『ブラックスワン』は非才の話

 『ブラックスワン』を見た。これ、才能の無い人の話でしょう。
 (※ネタバレ)アロノフスキーと相性が悪いのか。自分だったら絶対あの落とし方はしない。万一筋をああするにしても、ラストシーンをもっとホラー演出にする(そうしたら「表現者」の話ではなく「狂気に取り憑かれた者」の話になる)。ヒロインは結局真面目なんだよなあ。コーチが「君に技術的な面での心配はしていない。大役では自分を解き放て。それが出来る者はごく少数に限られる」と語っていたけど、ヒロインにあの台詞と死を与えることによって結局彼女は「才能のあるごく少数」ではなかった事になる。「陽が当たらなかった者が死で達成感と恍惚を得る」話なんだよね。自己欲求を満たしての死なら「他人からはバッドエンドだが本人にとってはハッピーエンド」になって納得がゆくんだけど彼女が言う「パーフェクト!」って「求められた」、「与えられた課題」。最後ヒロインは正気に戻ってるでしょう。元のいい娘ちゃんな娘に。鼻水をたらして恐怖に脅えるポートマンの表情がそう言っている。
 結局は「大スター」の才能が無かった、でも母と師に求められたことをやりたかった「真面目な子」の末路って感じで鬱になった。大スターでいるには表現面だけでなく日常でのメンタル面の才能も必要とされる(その点ウィノナライダーの役は一定期間スターだったのでしょう)。ヒロインの『白鳥の湖』公演での表現は才能に溢れたものだったけどその代償は死。「大スター」になることはほんの1舞台でしか許されない。それが彼女の限界。でも真面目な彼女は求められた課題をこなせたことにとても喜ぶ。「結局は最後まで芯は変わらず真面目ちゃん」で笑顔で死なせるより、正気に戻らず、ホラーらしく化け物に乗っ取られたまま死んだ方が後味いいよ。大スターというのは「大スターである」から大スターなのであって、一瞬しか輝けなかったヒロインはまるで王子の愛を受けられず滅んでいった白鳥のようだ。白鳥は己の運命に悲しみを抱いてこの世を去るけど、主人公は喜びの中死んでいった。
 その「真面目ちゃんの喜び」に実質性が伴っていないことは、コーチの「君は僕のリトルプリンセスだ!」という台詞で答えが出ている*1

★★★★☆ 映画としては、A級設備でつくったB級サイコスリラーという感じで話題作だけある珍しさ。絶賛はしないけど劇場で観る価値はある。確かにポートマンを筆頭にハーシーetcの演技が凄いが、演出がドギつく演技を堪能する造りではない。

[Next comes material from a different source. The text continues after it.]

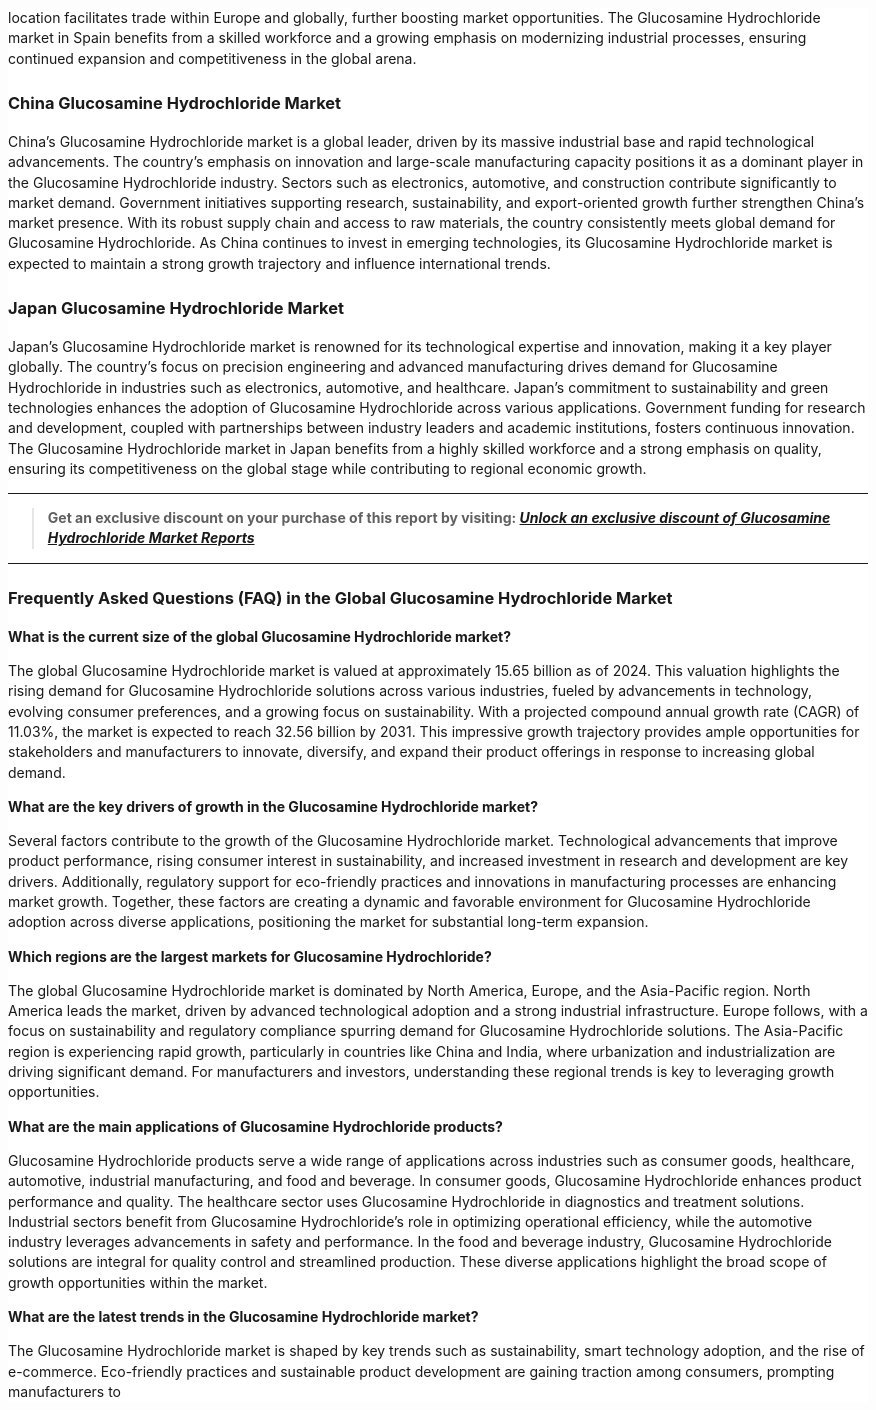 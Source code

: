 location facilitates trade within Europe and globally, further boosting market opportunities. The Glucosamine Hydrochloride market in Spain benefits from a skilled workforce and a growing emphasis on modernizing industrial processes, ensuring continued expansion and competitiveness in the global arena.</p><h3>China Glucosamine Hydrochloride Market</h3><p>China&rsquo;s Glucosamine Hydrochloride market is a global leader, driven by its massive industrial base and rapid technological advancements. The country&rsquo;s emphasis on innovation and large-scale manufacturing capacity positions it as a dominant player in the Glucosamine Hydrochloride industry. Sectors such as electronics, automotive, and construction contribute significantly to market demand. Government initiatives supporting research, sustainability, and export-oriented growth further strengthen China&rsquo;s market presence. With its robust supply chain and access to raw materials, the country consistently meets global demand for Glucosamine Hydrochloride. As China continues to invest in emerging technologies, its Glucosamine Hydrochloride market is expected to maintain a strong growth trajectory and influence international trends.</p><h3>Japan Glucosamine Hydrochloride Market</h3><p>Japan&rsquo;s Glucosamine Hydrochloride market is renowned for its technological expertise and innovation, making it a key player globally. The country&rsquo;s focus on precision engineering and advanced manufacturing drives demand for Glucosamine Hydrochloride in industries such as electronics, automotive, and healthcare. Japan&rsquo;s commitment to sustainability and green technologies enhances the adoption of Glucosamine Hydrochloride across various applications. Government funding for research and development, coupled with partnerships between industry leaders and academic institutions, fosters continuous innovation. The Glucosamine Hydrochloride market in Japan benefits from a highly skilled workforce and a strong emphasis on quality, ensuring its competitiveness on the global stage while contributing to regional economic growth.</p><hr /><blockquote><p><strong>Get an exclusive discount on your purchase of this report by visiting: <em><a href="://marketresearchpulse.com/ask-for-discount/38244?utm_source=Github&amp;utm_medium=028">Unlock an exclusive discount of Glucosamine Hydrochloride Market Reports</a></em>&nbsp;</strong></p></blockquote><hr /><h3>Frequently Asked Questions (FAQ) in the Global Glucosamine Hydrochloride Market</h3><p><strong>What is the current size of the global Glucosamine Hydrochloride market?</strong></p><p>The global Glucosamine Hydrochloride market is valued at approximately 15.65 billion as of 2024. This valuation highlights the rising demand for Glucosamine Hydrochloride solutions across various industries, fueled by advancements in technology, evolving consumer preferences, and a growing focus on sustainability. With a projected compound annual growth rate (CAGR) of 11.03%, the market is expected to reach 32.56 billion by 2031. This impressive growth trajectory provides ample opportunities for stakeholders and manufacturers to innovate, diversify, and expand their product offerings in response to increasing global demand.</p><p><strong>What are the key drivers of growth in the Glucosamine Hydrochloride market?</strong></p><p>Several factors contribute to the growth of the Glucosamine Hydrochloride market. Technological advancements that improve product performance, rising consumer interest in sustainability, and increased investment in research and development are key drivers. Additionally, regulatory support for eco-friendly practices and innovations in manufacturing processes are enhancing market growth. Together, these factors are creating a dynamic and favorable environment for Glucosamine Hydrochloride adoption across diverse applications, positioning the market for substantial long-term expansion.</p><p><strong>Which regions are the largest markets for Glucosamine Hydrochloride?</strong></p><p>The global Glucosamine Hydrochloride market is dominated by North America, Europe, and the Asia-Pacific region. North America leads the market, driven by advanced technological adoption and a strong industrial infrastructure. Europe follows, with a focus on sustainability and regulatory compliance spurring demand for Glucosamine Hydrochloride solutions. The Asia-Pacific region is experiencing rapid growth, particularly in countries like China and India, where urbanization and industrialization are driving significant demand. For manufacturers and investors, understanding these regional trends is key to leveraging growth opportunities.</p><p><strong>What are the main applications of Glucosamine Hydrochloride products?</strong></p><p>Glucosamine Hydrochloride products serve a wide range of applications across industries such as consumer goods, healthcare, automotive, industrial manufacturing, and food and beverage. In consumer goods, Glucosamine Hydrochloride enhances product performance and quality. The healthcare sector uses Glucosamine Hydrochloride in diagnostics and treatment solutions. Industrial sectors benefit from Glucosamine Hydrochloride&rsquo;s role in optimizing operational efficiency, while the automotive industry leverages advancements in safety and performance. In the food and beverage industry, Glucosamine Hydrochloride solutions are integral for quality control and streamlined production. These diverse applications highlight the broad scope of growth opportunities within the market.</p><p><strong>What are the latest trends in the Glucosamine Hydrochloride market?</strong></p><p>The Glucosamine Hydrochloride market is shaped by key trends such as sustainability, smart technology adoption, and the rise of e-commerce. Eco-friendly practices and sustainable product development are gaining traction among consumers, prompting manufacturers to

*1:遊び人の子に「あなたもマイリトルプリンセスと言われるようになるわよ」と言われてヒロインは「そんな人じゃない」と否定していたが、結局は忠告の通りになった。自分にはこの映画は、ずっと期待に応えようとしてきた子供が「自己を解放させろ」という大きすぎる期待に潰され壊れていった話にしか見えない。ヒロインからしたら私は「自己の解放」に成功した!と喜んで死んでるんだけど、その自己というのは本当に自己なんだろうか?その私、というのも、私?